==== Listed entries ====

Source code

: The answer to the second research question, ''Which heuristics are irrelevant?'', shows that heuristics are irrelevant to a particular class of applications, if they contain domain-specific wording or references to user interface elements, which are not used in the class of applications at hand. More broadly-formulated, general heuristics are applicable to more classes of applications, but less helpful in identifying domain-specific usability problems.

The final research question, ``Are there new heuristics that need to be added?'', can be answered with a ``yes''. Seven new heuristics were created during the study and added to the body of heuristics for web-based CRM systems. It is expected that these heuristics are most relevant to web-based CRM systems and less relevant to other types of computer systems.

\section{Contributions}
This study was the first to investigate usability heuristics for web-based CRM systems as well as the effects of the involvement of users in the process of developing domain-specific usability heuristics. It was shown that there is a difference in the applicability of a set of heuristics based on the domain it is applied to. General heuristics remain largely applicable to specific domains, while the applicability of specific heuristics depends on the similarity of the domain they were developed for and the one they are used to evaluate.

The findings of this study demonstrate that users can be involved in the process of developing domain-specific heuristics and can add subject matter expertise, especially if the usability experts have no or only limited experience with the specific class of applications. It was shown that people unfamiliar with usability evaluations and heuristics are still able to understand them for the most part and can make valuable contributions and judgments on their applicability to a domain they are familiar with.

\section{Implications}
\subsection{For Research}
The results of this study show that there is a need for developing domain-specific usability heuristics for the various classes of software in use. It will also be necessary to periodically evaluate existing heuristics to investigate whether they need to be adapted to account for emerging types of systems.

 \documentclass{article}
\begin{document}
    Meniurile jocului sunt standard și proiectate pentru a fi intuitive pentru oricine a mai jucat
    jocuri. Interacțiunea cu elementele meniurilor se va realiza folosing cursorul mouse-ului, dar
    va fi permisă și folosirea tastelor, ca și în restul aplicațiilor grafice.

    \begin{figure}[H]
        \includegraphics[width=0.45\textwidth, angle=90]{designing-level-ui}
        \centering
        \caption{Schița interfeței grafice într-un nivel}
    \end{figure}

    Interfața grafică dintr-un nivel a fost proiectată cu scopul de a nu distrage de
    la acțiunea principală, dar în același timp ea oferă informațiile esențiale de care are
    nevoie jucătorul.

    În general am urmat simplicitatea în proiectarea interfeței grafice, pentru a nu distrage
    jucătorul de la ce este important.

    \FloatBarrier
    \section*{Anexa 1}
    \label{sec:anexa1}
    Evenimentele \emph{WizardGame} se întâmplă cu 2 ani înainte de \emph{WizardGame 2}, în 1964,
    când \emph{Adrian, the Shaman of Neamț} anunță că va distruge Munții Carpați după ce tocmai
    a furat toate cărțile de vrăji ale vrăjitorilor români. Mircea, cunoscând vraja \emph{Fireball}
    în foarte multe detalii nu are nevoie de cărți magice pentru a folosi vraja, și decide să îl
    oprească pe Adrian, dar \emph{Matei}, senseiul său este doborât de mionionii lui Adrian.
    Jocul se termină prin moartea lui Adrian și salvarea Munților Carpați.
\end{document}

====

For the word "emph", count the lines of the data that contain it and give only the count.

Solution: 4